Cleveland County has experienced a dramatic drop across several important crime indices since Sheriff Norman took office. This is not just a matter of good luck. Rather, it is the result of a well-constructed, multi-faceted plan to address crime in our county. The various divisions of our agency work extremely well together to target crime. Each brings different abilities to the fight against crime. There is not one single initiative that has led to the reduction in crime in our county, but several programs. Additionally, citizens who are well-educated about crime prevention and always alert, prove to be powerful allies in our fight against criminals.
Upon first taking office, Sheriff Norman immediately rebranded the agency's Interstate Criminal Enforcement team to the Community Interdiction Team. The respective names communicate the intent of each. While the ICE team was tasked with finding drugs as they traveled through Cleveland County's ten-mile stretch of Interstate 85, the team that replaced it was focused on criminal predators in our neighborhoods. Instead of the unit working a remote area of our county, looking for passers-through, they now concentrate on quality of life issues that face our citizens at home.

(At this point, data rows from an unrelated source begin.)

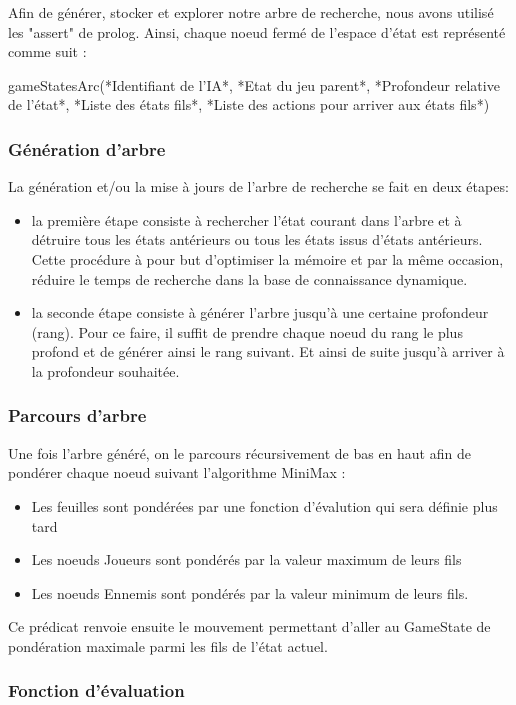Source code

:\documentclass[]{article}
\begin{document}
Afin de générer, stocker et explorer notre arbre de recherche, nous avons utilisé les "assert" de prolog. Ainsi, chaque noeud fermé de l'espace d'état est représenté comme suit :

	gameStatesArc(*Identifiant de l'IA*, *Etat du jeu parent*, *Profondeur relative de l'état*, *Liste des états fils*, *Liste des actions pour arriver aux états fils*)

\subsubsection{Génération d'arbre}

La génération et/ou la mise à jours de l'arbre de recherche se fait en deux étapes:
\begin{itemize}
\item la première étape consiste à rechercher l'état courant dans l'arbre et à détruire tous les états antérieurs ou tous les états issus d'états antérieurs. Cette procédure à pour but d'optimiser la mémoire et par la même occasion, réduire le temps de recherche dans la base de connaissance dynamique.
\item la seconde étape consiste à générer l'arbre jusqu'à une certaine profondeur (rang). Pour ce faire, il suffit de prendre chaque noeud du rang le plus profond et de générer ainsi le rang suivant. Et ainsi de suite jusqu'à arriver à la profondeur souhaitée.
\end{itemize}

\subsubsection{Parcours d'arbre}

Une fois l'arbre généré, on le parcours récursivement de bas en haut afin de pondérer chaque noeud suivant l'algorithme MiniMax :
\begin{itemize}
\item Les feuilles sont pondérées par une fonction d'évalution qui sera définie plus tard
\item Les noeuds Joueurs sont pondérés par la valeur maximum de leurs fils
\item Les noeuds Ennemis sont pondérés par la valeur minimum de leurs fils.
\end{itemize}

Ce prédicat renvoie ensuite le mouvement permettant d'aller au GameState de pondération maximale parmi les fils de l'état actuel.

\subsubsection{Fonction d'évaluation}
\end{document}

CIT conducts numerous presentations on Crime Prevention, empowering residents with knowledge. There are a few tips that can tremendously help citizens to avoid being the victims of crime:
• Always lock your doors and windows
• Lock your vehicle doors and don't leave valuables inside
• Don't let strangers into your home
• Keep your residence well-lit, inside and out
• Record make, model and serial number information for all of your valuables
• Take photographs of your valuables, particularly hard-to-describe items
• Engrave items, particularly electronics and power tools,
with an easily-identifiable unique mark
• If an offer, particularly one received via e-mail, phone, or mail,
seems too good to be true, it is a scam.
Over the past two years, the sheriff's office has conducted a weekly drug round-up, resulting in 340 Arrests (715 total charges) and $242,590 in narcotics seized. The target of the round-ups has been low- & mid-level drug dealers found within the county. These dealers sell to addicts who fund their addiction by regularly stealing (robbery & larceny are examples) from others.
The Prescription Drug Diversion Investigation Program was the result of a federal grant, which paid for 75% of the costs associated with the program, including a full-time investigator. Through this program, we have been able to target those people who are illegally diverting highly-addictive prescription drugs from their intended prescribed use, such as abuse by the prescription holder, or selling those legally-obtained medications to others. Prescription drug abuse is very closely associated with other crimes, particularly residential break-ins and larcenies. Additionally, the program has been responsible for taking millions of unwanted and outdated prescription pills out of circulation by destroying them.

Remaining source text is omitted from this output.